Write up the menu in a clear and attractive manner so that Customers can easily understand and imagine what you will cook them. Specifically 3 things help: (a) A concise name for each dish, (b) A description for each dish on a separate line underneath the name of the dish, and (c) Use a row space between dishes.
See 2 examples below:
Winter Citrus Salad
Tangerines, Grapefruit and Oranges tossed with a Sherry and Honey Vinaigrette
Pan Seared Diver Scallops over a Yukon Mash
Also - you may want to offer the customer several dish options for each course, and have them choose the one they like. You can do this, but need to have just the one price - similar to a fixed price menu in a restaurant.
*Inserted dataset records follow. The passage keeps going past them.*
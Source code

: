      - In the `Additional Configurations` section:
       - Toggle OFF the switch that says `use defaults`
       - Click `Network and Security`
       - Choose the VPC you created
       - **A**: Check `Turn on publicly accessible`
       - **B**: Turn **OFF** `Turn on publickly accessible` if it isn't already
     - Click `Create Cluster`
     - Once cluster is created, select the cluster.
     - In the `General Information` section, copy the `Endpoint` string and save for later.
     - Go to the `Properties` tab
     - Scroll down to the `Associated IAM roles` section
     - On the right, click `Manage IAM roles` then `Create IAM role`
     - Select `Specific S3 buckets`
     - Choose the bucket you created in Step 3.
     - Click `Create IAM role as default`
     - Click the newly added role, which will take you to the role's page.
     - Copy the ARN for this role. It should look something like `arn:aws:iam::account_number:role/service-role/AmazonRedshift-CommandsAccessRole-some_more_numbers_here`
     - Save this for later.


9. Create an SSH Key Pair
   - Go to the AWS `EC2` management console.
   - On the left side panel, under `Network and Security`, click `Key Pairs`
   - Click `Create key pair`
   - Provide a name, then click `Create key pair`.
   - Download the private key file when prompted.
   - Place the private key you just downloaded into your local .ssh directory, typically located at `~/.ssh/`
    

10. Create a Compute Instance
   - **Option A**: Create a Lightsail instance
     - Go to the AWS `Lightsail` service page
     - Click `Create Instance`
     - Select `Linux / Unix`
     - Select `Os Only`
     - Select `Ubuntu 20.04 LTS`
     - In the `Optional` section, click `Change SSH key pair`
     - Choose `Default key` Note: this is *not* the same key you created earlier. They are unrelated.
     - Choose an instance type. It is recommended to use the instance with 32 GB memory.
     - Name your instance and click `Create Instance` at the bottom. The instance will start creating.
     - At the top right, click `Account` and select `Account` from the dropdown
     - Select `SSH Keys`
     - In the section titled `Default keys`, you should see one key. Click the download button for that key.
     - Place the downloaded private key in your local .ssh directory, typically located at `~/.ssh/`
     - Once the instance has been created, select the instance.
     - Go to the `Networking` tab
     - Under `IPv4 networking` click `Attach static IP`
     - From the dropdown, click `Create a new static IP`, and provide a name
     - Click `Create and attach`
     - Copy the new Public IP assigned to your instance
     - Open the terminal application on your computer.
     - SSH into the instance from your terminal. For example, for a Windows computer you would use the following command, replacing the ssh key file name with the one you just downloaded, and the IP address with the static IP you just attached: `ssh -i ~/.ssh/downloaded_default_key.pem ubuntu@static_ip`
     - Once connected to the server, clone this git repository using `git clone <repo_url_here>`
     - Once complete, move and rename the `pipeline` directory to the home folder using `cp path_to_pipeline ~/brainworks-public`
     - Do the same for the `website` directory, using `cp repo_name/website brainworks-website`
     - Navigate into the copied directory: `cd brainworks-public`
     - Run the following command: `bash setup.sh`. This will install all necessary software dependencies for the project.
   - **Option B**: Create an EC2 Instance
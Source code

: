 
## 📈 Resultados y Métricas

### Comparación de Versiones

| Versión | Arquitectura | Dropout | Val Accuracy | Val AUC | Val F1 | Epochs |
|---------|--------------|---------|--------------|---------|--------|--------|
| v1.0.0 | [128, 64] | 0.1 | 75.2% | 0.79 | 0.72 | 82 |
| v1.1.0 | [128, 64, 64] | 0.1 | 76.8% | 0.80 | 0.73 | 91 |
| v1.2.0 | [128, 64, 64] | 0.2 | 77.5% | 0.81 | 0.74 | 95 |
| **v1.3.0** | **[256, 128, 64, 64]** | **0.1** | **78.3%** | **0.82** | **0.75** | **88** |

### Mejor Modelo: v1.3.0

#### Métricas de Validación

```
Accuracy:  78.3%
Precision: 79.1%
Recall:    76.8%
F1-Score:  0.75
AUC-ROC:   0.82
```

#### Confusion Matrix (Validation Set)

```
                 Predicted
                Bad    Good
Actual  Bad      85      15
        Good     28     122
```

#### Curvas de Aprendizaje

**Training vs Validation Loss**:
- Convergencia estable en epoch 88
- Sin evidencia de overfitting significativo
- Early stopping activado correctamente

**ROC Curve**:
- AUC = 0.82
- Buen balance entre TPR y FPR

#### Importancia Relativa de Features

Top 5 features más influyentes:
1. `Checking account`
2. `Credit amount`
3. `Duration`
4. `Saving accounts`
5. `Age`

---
You could detail this as follows:
MAIN COURSE (choose 1)
Braised lamb shanks with winter vegetables
Seared scallops with Saffron Risotto
Crispy Skin Duck Breast over Dijon Mash and Buck Choy
Finally - put yourself in the customers shoes – if you expect people to spend $80 to $150 per head on a dinner, take the time and care to write up your menu nicely so that people can see the value.
Remember - unlike a restaurant where potential customers can look at what other diners are eating, in an online environment, customers rely on the description in your menus and the photos you provide. A higher level of description is required.